BEGIN DATASET RECORDS

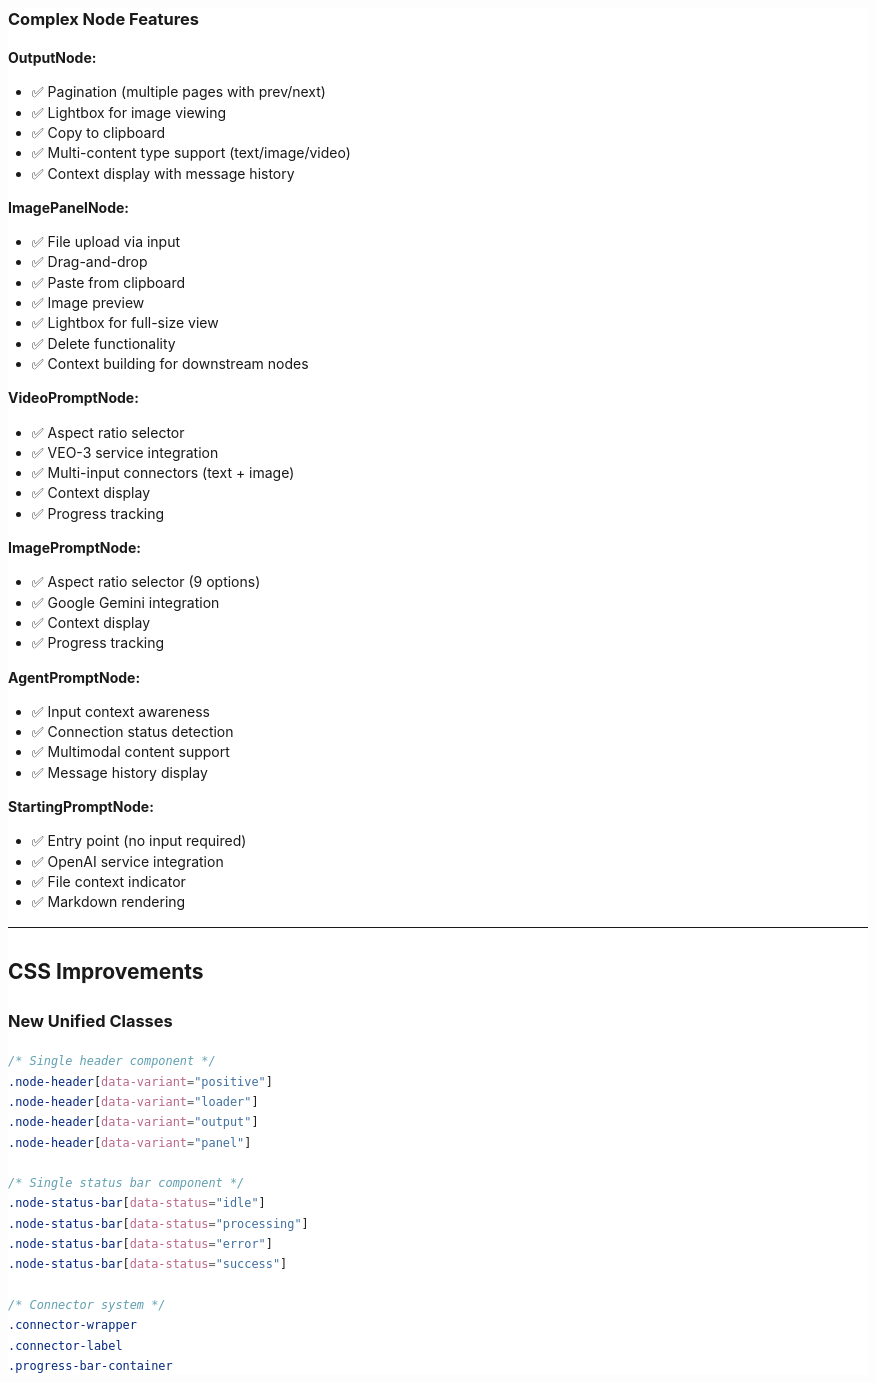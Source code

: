 ### Complex Node Features

**OutputNode:**
- ✅ Pagination (multiple pages with prev/next)
- ✅ Lightbox for image viewing
- ✅ Copy to clipboard
- ✅ Multi-content type support (text/image/video)
- ✅ Context display with message history

**ImagePanelNode:**
- ✅ File upload via input
- ✅ Drag-and-drop
- ✅ Paste from clipboard
- ✅ Image preview
- ✅ Lightbox for full-size view
- ✅ Delete functionality
- ✅ Context building for downstream nodes

**VideoPromptNode:**
- ✅ Aspect ratio selector
- ✅ VEO-3 service integration
- ✅ Multi-input connectors (text + image)
- ✅ Context display
- ✅ Progress tracking

**ImagePromptNode:**
- ✅ Aspect ratio selector (9 options)
- ✅ Google Gemini integration
- ✅ Context display
- ✅ Progress tracking

**AgentPromptNode:**
- ✅ Input context awareness
- ✅ Connection status detection
- ✅ Multimodal content support
- ✅ Message history display

**StartingPromptNode:**
- ✅ Entry point (no input required)
- ✅ OpenAI service integration
- ✅ File context indicator
- ✅ Markdown rendering

---

## CSS Improvements

### New Unified Classes

```css
/* Single header component */
.node-header[data-variant="positive"]
.node-header[data-variant="loader"]
.node-header[data-variant="output"]
.node-header[data-variant="panel"]

/* Single status bar component */
.node-status-bar[data-status="idle"]
.node-status-bar[data-status="processing"]
.node-status-bar[data-status="error"]
.node-status-bar[data-status="success"]

/* Connector system */
.connector-wrapper
.connector-label
.progress-bar-container
```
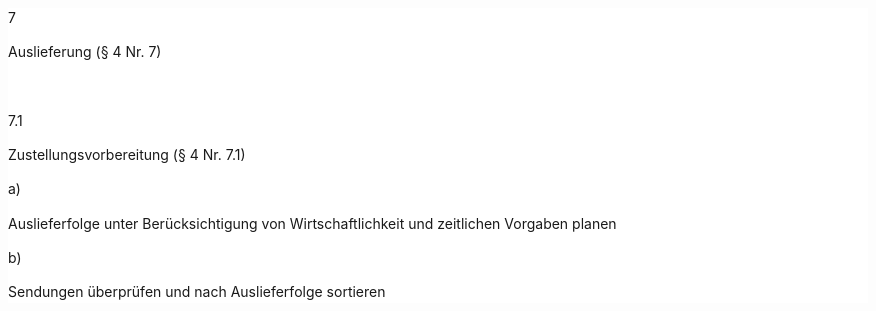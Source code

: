 </tr>

<tr style="border-bottom: 0.5pt solid ; ">

<td style="border-bottom: 0.5pt solid ; " align="left" valign="top" charoff="50">

7

</td>

<td style="border-bottom: 0.5pt solid ; " align="left" valign="top" charoff="50">

Auslieferung (§ 4 Nr. 7)

</td>

<td style="border-bottom: 0.5pt solid ; " colspan="2" align="left" valign="top" charoff="50">

 

</td>

</tr>

<tr>

<td style="border-bottom: 0.5pt solid ; " rowspan="5" align="left" valign="top" charoff="50">

7.1

</td>

<td style="border-bottom: 0.5pt solid ; " rowspan="5" align="left" valign="top" charoff="50">

Zustellungsvorbereitung (§ 4 Nr. 7.1)

</td>

<td style align="left" valign="top" charoff="50">

a)

</td>

<td style align="left" valign="top" charoff="50">

Auslieferfolge unter Berücksichtigung von Wirtschaftlichkeit und
zeitlichen Vorgaben planen

</td>

</tr>

<tr>

<td style align="left" valign="top" charoff="50">

b)

</td>

<td style align="left" valign="top" charoff="50">

Sendungen überprüfen und nach Auslieferfolge sortieren

</td>
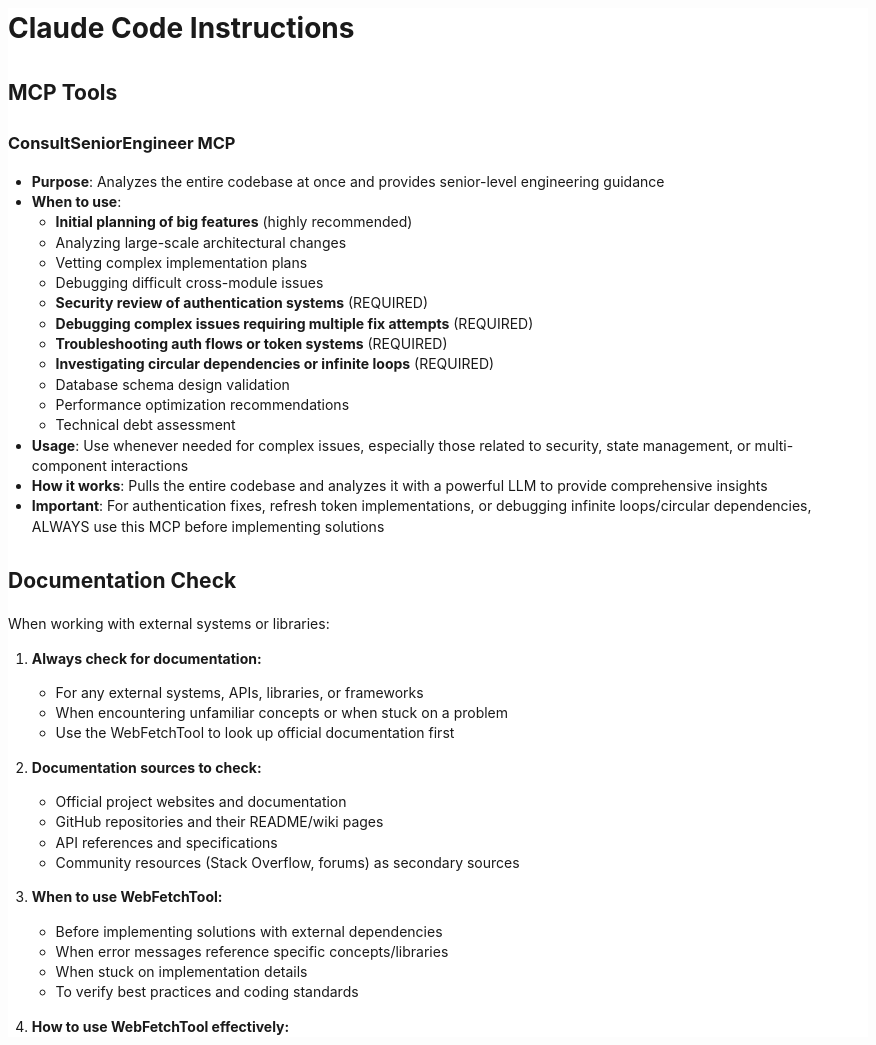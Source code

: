 # Claude Code Instructions

## MCP Tools

### ConsultSeniorEngineer MCP

- **Purpose**: Analyzes the entire codebase at once and provides senior-level engineering guidance
- **When to use**:
  - **Initial planning of big features** (highly recommended)
  - Analyzing large-scale architectural changes
  - Vetting complex implementation plans
  - Debugging difficult cross-module issues
  - **Security review of authentication systems** (REQUIRED)
  - **Debugging complex issues requiring multiple fix attempts** (REQUIRED)
  - **Troubleshooting auth flows or token systems** (REQUIRED)
  - **Investigating circular dependencies or infinite loops** (REQUIRED)
  - Database schema design validation
  - Performance optimization recommendations
  - Technical debt assessment
- **Usage**: Use whenever needed for complex issues, especially those related to security, state management, or multi-component interactions
- **How it works**: Pulls the entire codebase and analyzes it with a powerful LLM to provide comprehensive insights
- **Important**: For authentication fixes, refresh token implementations, or debugging infinite loops/circular dependencies, ALWAYS use this MCP before implementing solutions

## Documentation Check

When working with external systems or libraries:

1. **Always check for documentation:**

   - For any external systems, APIs, libraries, or frameworks
   - When encountering unfamiliar concepts or when stuck on a problem
   - Use the WebFetchTool to look up official documentation first

2. **Documentation sources to check:**

   - Official project websites and documentation
   - GitHub repositories and their README/wiki pages
   - API references and specifications
   - Community resources (Stack Overflow, forums) as secondary sources

3. **When to use WebFetchTool:**

   - Before implementing solutions with external dependencies
   - When error messages reference specific concepts/libraries
   - When stuck on implementation details
   - To verify best practices and coding standards

4. **How to use WebFetchTool effectively:**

END DATASET RECORDS

BRIEF: Which of the lines in the data contain the string "WebFetchTool"? Return each one.

REPLY TO THE TASK:
   - Use the WebFetchTool to look up official documentation first
3. **When to use WebFetchTool:**
4. **How to use WebFetchTool effectively:**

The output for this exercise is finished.